What is expected: Print exactly the lines below between the line holding "a normalizing submonoid)." and the line holding "set of normalizing", inclusive, and nothing more.
•••
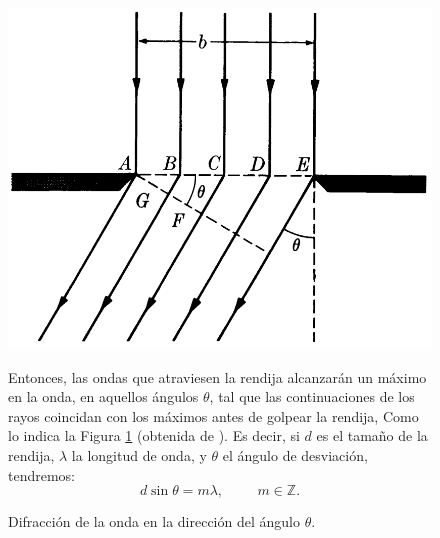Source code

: \documentclass[12pt,a4paper]{article}
\begin{document}
\begin{figure}[hbt!]
	\begin{minipage}{0.4\linewidth}
	\centering
	\includegraphics[width= \linewidth]{1_INTRO/seno.png}
	\caption{Difracción de la onda en la dirección del ángulo \(\theta\).}
	\label{fig:seno}
	\end{minipage}\hspace{5mm}
	\begin{minipage}{0.6\linewidth}
		Entonces, las ondas que atraviesen la rendija alcanzarán un máximo en la onda, en aquellos ángulos \(\theta\), tal que las continuaciones de los rayos coincidan con los máximos antes de golpear la rendija, Como lo indica la Figura \ref{fig:seno} (obtenida de ).
		Es decir, si \(d\) es el tamaño de la rendija, \(\lambda\) la longitud de onda, y \(\theta\) el ángulo de desviación, tendremos:
		\begin{equation}
			d \sin \theta = m \lambda , \hspace{1cm} m \in \mathds{Z}.
			\label{eq:posicion_angular}
		\end{equation}
	\end{minipage}
\end{figure}
\end{document}
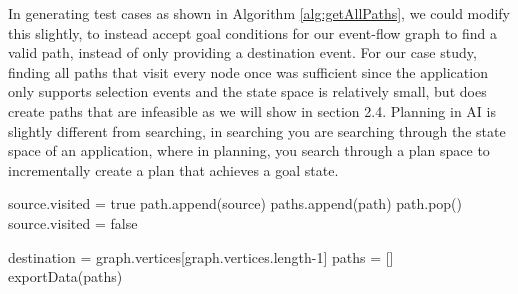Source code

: \documentclass[final,3p]{CSP}
\begin{document}
In generating test cases as shown in Algorithm \ref{alg:getAllPaths}, we could modify this slightly, to instead accept goal conditions for our event-flow graph to find a valid path, instead of only providing a destination event.  For our case study, finding all paths that visit every node once was sufficient since the application only supports selection events and the state space is relatively small, but does create paths that are infeasible as we will show in section 2.4.  Planning in AI is slightly different from searching, in searching you are searching through the state space of an application, where in planning, you search through a plan space to incrementally create a plan that achieves a goal state.

 
\begin{algorithm}
     {
      source.visited = true\;
      path.append(source)\;
      {
        paths.append(path)\;
      }
      {
      }
      path.pop()\;
      source.visited = false\;
    }
    \caption{Simple path finding Algorithm that finds all paths between a source event and a destination event in an event-flow graph}
    \label{alg:getAllPaths}
\end{algorithm}

\begin{algorithm}
     {
        destination = graph.vertices[graph.vertices.length-1]\;
        paths = []\;
        exportData(paths)\;
    }
    \caption{Algorithm that loops through the top-level virtual objects and uses getAllPaths to generate the tests}
    \label{alg:generatetests}
\end{algorithm}
\end{document}
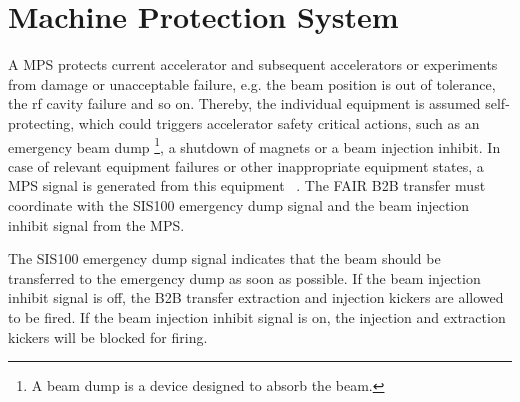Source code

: \section{Machine Protection System}
A \gls{MPS} protects current accelerator and subsequent accelerators or experiments from damage or unacceptable failure, e.g. the beam position is out of tolerance, the rf cavity failure and so on. Thereby, the individual equipment is assumed self-protecting, which could triggers accelerator safety critical actions, such as an emergency beam dump \footnote{A beam dump is a device designed to absorb the beam.}, a shutdown of magnets or a beam injection inhibit. In case of relevant equipment failures or other inappropriate equipment states, a MPS signal is generated from this equipment ~\cite{mandakovic_fair_????}. The FAIR B2B transfer must coordinate with the SIS100 emergency dump signal and the beam injection inhibit signal from the MPS. 

The SIS100 emergency dump signal indicates that the beam should be transferred to the emergency dump as soon as possible. If the beam injection inhibit signal is off, the B2B transfer extraction and injection kickers are allowed to be fired. If the beam injection inhibit signal is on, the injection and extraction kickers will be blocked for firing. 






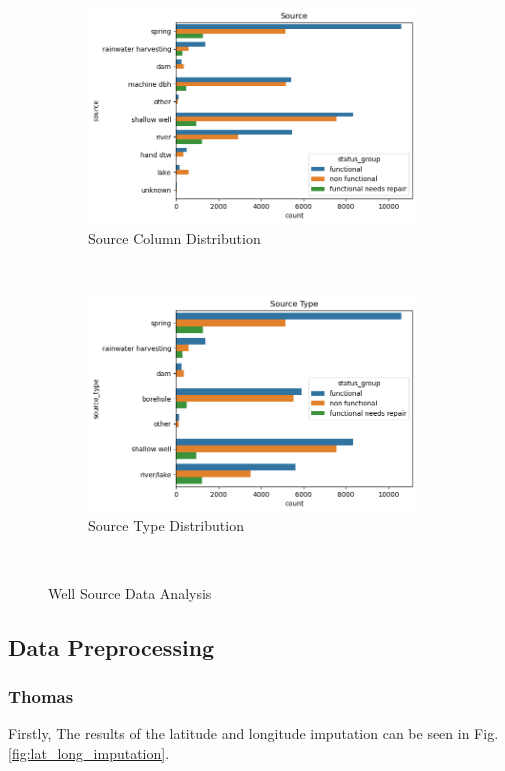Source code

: \documentclass[conference]{IEEEtran}
\begin{document}
\begin{figure}[t]
    \centering
    \begin{subfigure}[t]{0.5\textwidth}
      \centering
      \includegraphics[height=2.25in]{figures/jason_source.png}
      \caption{Source Column Distribution}
    \end{subfigure}%
    ~
    \begin{subfigure}[t]{0.5\textwidth}
      \centering
      \includegraphics[height=2.25in]{figures/jason_sourcetype.png}
      \caption{Source Type Distribution}
    \end{subfigure}
    ~
    \caption{Well Source Data Analysis}
    \label{fig:source}
\end{figure}

\subsection{Data Preprocessing}

\subsubsection{Thomas}

Firstly, The results of the latitude and longitude imputation can be seen in Fig. \ref{fig:lat_long_imputation}.
\end{document}

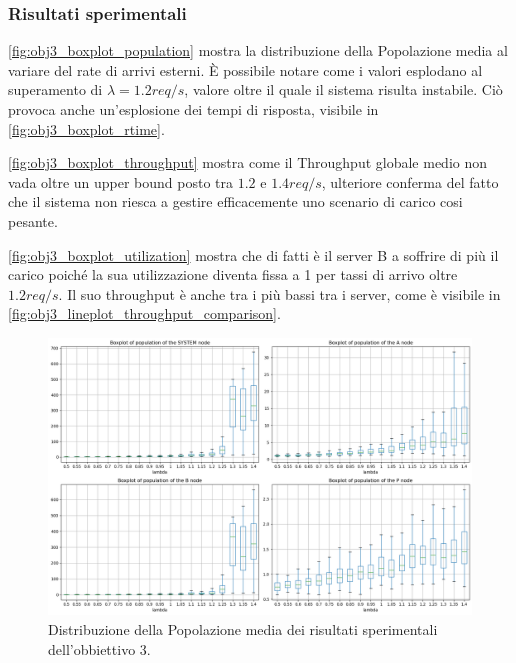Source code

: \subsubsection{Risultati sperimentali}

\autoref{fig:obj3_boxplot_population} mostra la distribuzione della Popolazione media al variare del rate di arrivi esterni. È possibile notare come i valori esplodano al superamento di $\lambda = 1.2 req/s$, valore oltre il quale il sistema risulta instabile. Ciò provoca anche un'esplosione dei tempi di risposta, visibile in \autoref{fig:obj3_boxplot_rtime}.

\autoref{fig:obj3_boxplot_throughput} mostra come il Throughput globale medio non vada oltre un upper bound posto tra $1.2$ e $1.4 req/s$, ulteriore conferma del fatto che il sistema non riesca a gestire efficacemente uno scenario di carico cosi pesante.

\autoref{fig:obj3_boxplot_utilization} mostra che di fatti è il server B a soffrire di più il carico poiché la sua utilizzazione diventa fissa a 1 per tassi di arrivo oltre $1.2 req/s$. Il suo throughput è anche tra i più bassi tra i server, come è visibile in \autoref{fig:obj3_lineplot_throughput_comparison}. 

\begin{figure}
    \centering
    \includegraphics[width=1\linewidth]{figs//results//obj3//simulation/obj3_boxplots_population.png}
    \caption{Distribuzione della Popolazione media dei risultati sperimentali dell'obbiettivo 3.}
    \label{fig:obj3_boxplot_population}
\end{figure}

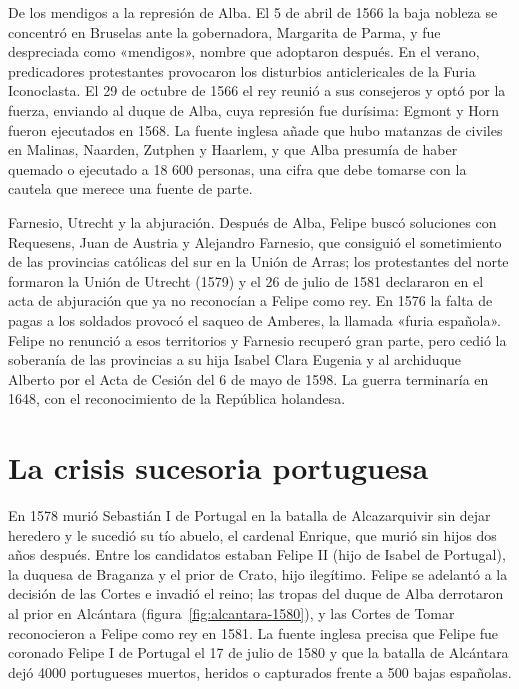 \documentclass{book}
\begin{document}

De los mendigos a la represión de Alba. El 5 de abril de 1566 la baja nobleza se concentró en Bruselas ante la gobernadora, Margarita de Parma, y fue despreciada como «mendigos», nombre que adoptaron después. En el verano, predicadores protestantes provocaron los disturbios anticlericales de la Furia Iconoclasta. El 29 de octubre de 1566 el rey reunió a sus consejeros y optó por la fuerza, enviando al duque de Alba, cuya represión fue durísima: Egmont y Horn fueron ejecutados en 1568. La fuente inglesa añade que hubo matanzas de civiles en Malinas, Naarden, Zutphen y Haarlem, y que Alba presumía de haber quemado o ejecutado a 18 600 personas, una cifra que debe tomarse con la cautela que merece una fuente de parte.


Farnesio, Utrecht y la abjuración. Después de Alba, Felipe buscó soluciones con Requesens, Juan de Austria y Alejandro Farnesio, que consiguió el sometimiento de las provincias católicas del sur en la Unión de Arras; los protestantes del norte formaron la Unión de Utrecht (1579) y el 26 de julio de 1581 declararon en el acta de abjuración que ya no reconocían a Felipe como rey. En 1576 la falta de pagas a los soldados provocó el saqueo de Amberes, la llamada «furia española». Felipe no renunció a esos territorios y Farnesio recuperó gran parte, pero cedió la soberanía de las provincias a su hija Isabel Clara Eugenia y al archiduque Alberto por el Acta de Cesión del 6 de mayo de 1598. La guerra terminaría en 1648, con el reconocimiento de la República holandesa.


\section{La crisis sucesoria portuguesa}

En 1578 murió Sebastián I de Portugal en la batalla de Alcazarquivir sin dejar heredero y le sucedió su tío abuelo, el cardenal Enrique, que murió sin hijos dos años después. Entre los candidatos estaban Felipe II (hijo de Isabel de Portugal), la duquesa de Braganza y el prior de Crato, hijo ilegítimo. Felipe se adelantó a la decisión de las Cortes e invadió el reino; las tropas del duque de Alba derrotaron al prior en Alcántara (figura~\ref{fig:alcantara-1580}), y las Cortes de Tomar reconocieron a Felipe como rey en 1581. La fuente inglesa precisa que Felipe fue coronado Felipe I de Portugal el 17 de julio de 1580 y que la batalla de Alcántara dejó 4000 portugueses muertos, heridos o capturados frente a 500 bajas españolas.
\end{document}
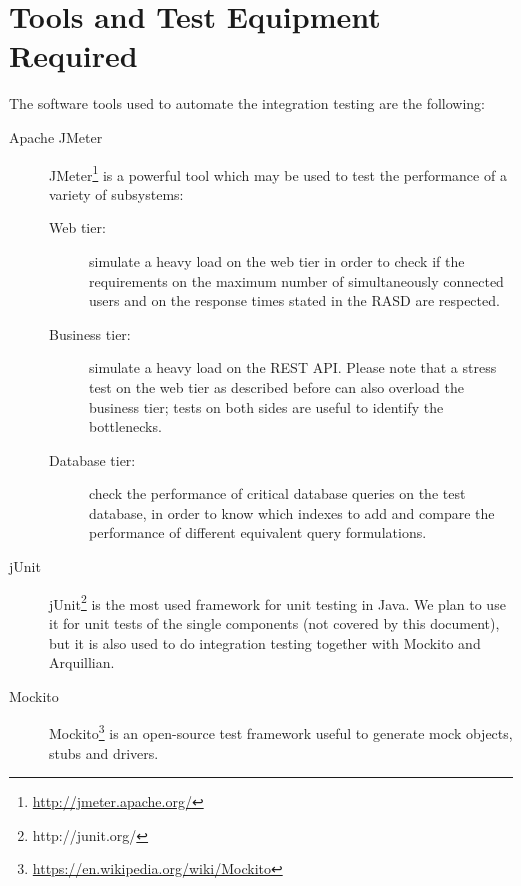 \chapter{Tools and Test Equipment Required}
\label{chap:tools}

The software tools used to automate the integration testing are the following:
\begin{description}
    \item[Apache JMeter
    ]
    JMeter\footnote{\url{http://jmeter.apache.org/}} is a powerful tool which may be used to test the performance of a variety of subsystems:
    \begin{description}
        \item[Web tier:] simulate a heavy load on the web tier in order to check if the requirements on the maximum number of simultaneously connected users and on the response times stated in the RASD %
        are respected.
        \item[Business tier:] simulate a heavy load on the REST API. Please note that a stress test on the web tier as described before can also overload the business tier; tests on both sides are useful to identify the bottlenecks.
        \item[Database tier:] check the performance of critical database queries on the test database, in order to know which indexes to add and compare the performance of different equivalent query formulations.
    \end{description}

    \item[jUnit] jUnit\footnote{http://junit.org/} is the most used framework for unit testing in Java. We plan to use it for unit tests of the single components (not covered by this document), but it is also used to do integration testing together with Mockito and Arquillian.

    \item[Mockito] Mockito\footnote{\url{https://en.wikipedia.org/wiki/Mockito}} is an open-source test framework useful to generate mock objects, stubs and drivers.

\end{description}

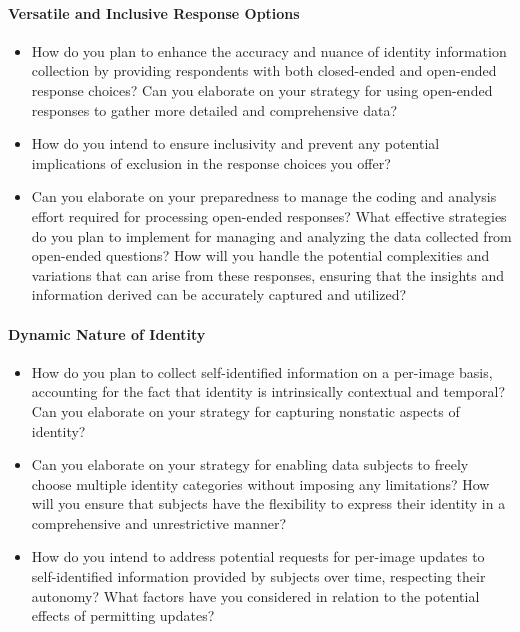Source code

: \paragraph{Versatile and Inclusive Response Options}
\begin{itemize}
    \item How do you plan to enhance the accuracy and nuance of identity information
    collection by providing respondents with both closed-ended and open-ended response
    choices? Can you elaborate on your strategy for using open-ended responses to
    gather more detailed and comprehensive data?
    \item How do you intend to ensure inclusivity and prevent any potential
    implications of exclusion in the response choices you offer?
    \item Can you elaborate on your preparedness to manage the coding and analysis
    effort required for processing open-ended responses? What effective strategies
    do you plan to implement for managing and analyzing the data collected from
    open-ended questions? How will you handle the potential complexities and variations
    that can arise from these responses, ensuring that the insights and information
    derived can be accurately captured and utilized?
\end{itemize}

\paragraph{Dynamic Nature of Identity}
\begin{itemize}
    \item How do you plan to collect self-identified information on a per-image basis,
    accounting for the fact that identity is intrinsically contextual and temporal? Can
    you elaborate on your strategy for capturing nonstatic aspects of identity?
    \item Can you elaborate on your strategy for enabling data subjects to freely
    choose multiple identity categories without imposing any limitations? How will you
    ensure that subjects have the flexibility to express their identity in a
    comprehensive and unrestrictive manner?
    \item How do you intend to address potential requests for per-image updates to
    self-identified information provided by subjects over time, respecting their
    autonomy? What factors have you considered in relation to the potential effects of
    permitting updates?
\end{itemize}

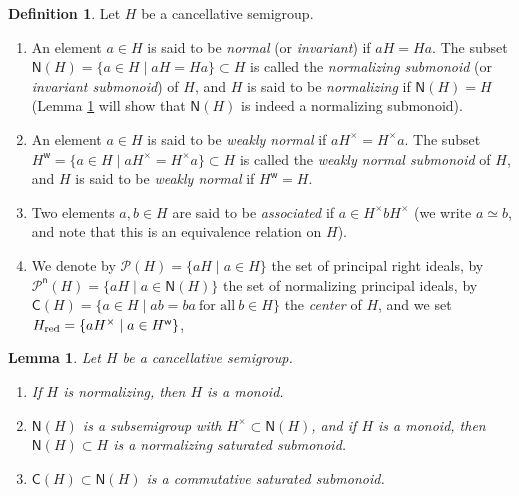 \documentclass[a4paper]{amsart}
\newtheorem{lemma}[theorem]{Lemma}
\theoremstyle{definition}
\newtheorem{definition}[theorem]{Definition}
\numberwithin{equation}{section}
\begin{document}
\medskip
\begin{definition} \label{4.2}
Let $H$ be a cancellative semigroup.
\begin{enumerate}
\item  An element $a \in H$ is said to be {\it normal} (or {\it invariant}) if $aH = Ha$. The subset $\mathsf N (H) = \{ a \in H \mid  aH = Ha \} \subset H$ is called the {\it normalizing submonoid} (or {\it invariant submonoid}) of $H$,
       and $H$ is said to be {\it normalizing} if $\mathsf N (H) =
       H$ (Lemma \ref{4.3} will show that $\mathsf N (H)$ is indeed a normalizing submonoid).

\smallskip
\item An element $a \in H$ is said to be {\it weakly normal} if $aH^{\times} = H^{\times}a$. The subset $H^{\mathsf w} = \{ a \in H \mid aH^{\times} = H^{\times}a \} \subset H$ is called the {\it weakly normal submonoid} of $H$, and $H$ is said to be {\it weakly normal} if $H^{\mathsf w} = H$.

\smallskip
\item  Two elements $a, b \in H$ are said to be {\it associated} if $a \in H^{\times} b H^{\times}$ (we write $a \simeq b$, and note that this is an equivalence relation on $H$).

\smallskip
\item We denote  by $\mathcal P (H) = \{aH \mid a \in H\}$ the set of principal right ideals,  by $\mathcal P^{\mathsf n} (H) =
      \{ aH \mid a \in \mathsf N (H)\}$ the set of normalizing
      principal ideals, by $\mathsf C (H) = \{ a \in H \mid ab = ba \ \text{for all} \ b \in H\}$ the {\it center} of $H$, and we set  $H_{{\text{\rm red}}} = \{ aH^{\times} \mid a \in H^{\mathsf w} \}$,
\end{enumerate}
\end{definition}

\medskip
\begin{lemma} \label{4.3}
Let $H$ be a cancellative semigroup.
\begin{enumerate}
\item If $H$ is normalizing, then $H$ is a monoid.

\smallskip
\item $\mathsf N (H)$ is a subsemigroup with $H^{\times} \subset \mathsf N (H)$, and if $H$ is a monoid, then $\mathsf N (H)
      \subset H$ is a normalizing saturated submonoid.

\smallskip
\item $\mathsf C (H) \subset \mathsf N (H)$ is a commutative saturated submonoid.
\end{enumerate}
\end{lemma}
\end{document}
•••
Response to this exercise:
       H$ (Lemma \ref{4.3} will show that $\mathsf N (H)$ is indeed a normalizing submonoid).

\smallskip
\item An element $a \in H$ is said to be {\it weakly normal} if $aH^{\times} = H^{\times}a$. The subset $H^{\mathsf w} = \{ a \in H \mid aH^{\times} = H^{\times}a \} \subset H$ is called the {\it weakly normal submonoid} of $H$, and $H$ is said to be {\it weakly normal} if $H^{\mathsf w} = H$.

\smallskip
\item  Two elements $a, b \in H$ are said to be {\it associated} if $a \in H^{\times} b H^{\times}$ (we write $a \simeq b$, and note that this is an equivalence relation on $H$).

\smallskip
\item We denote  by $\mathcal P (H) = \{aH \mid a \in H\}$ the set of principal right ideals,  by $\mathcal P^{\mathsf n} (H) =
      \{ aH \mid a \in \mathsf N (H)\}$ the set of normalizing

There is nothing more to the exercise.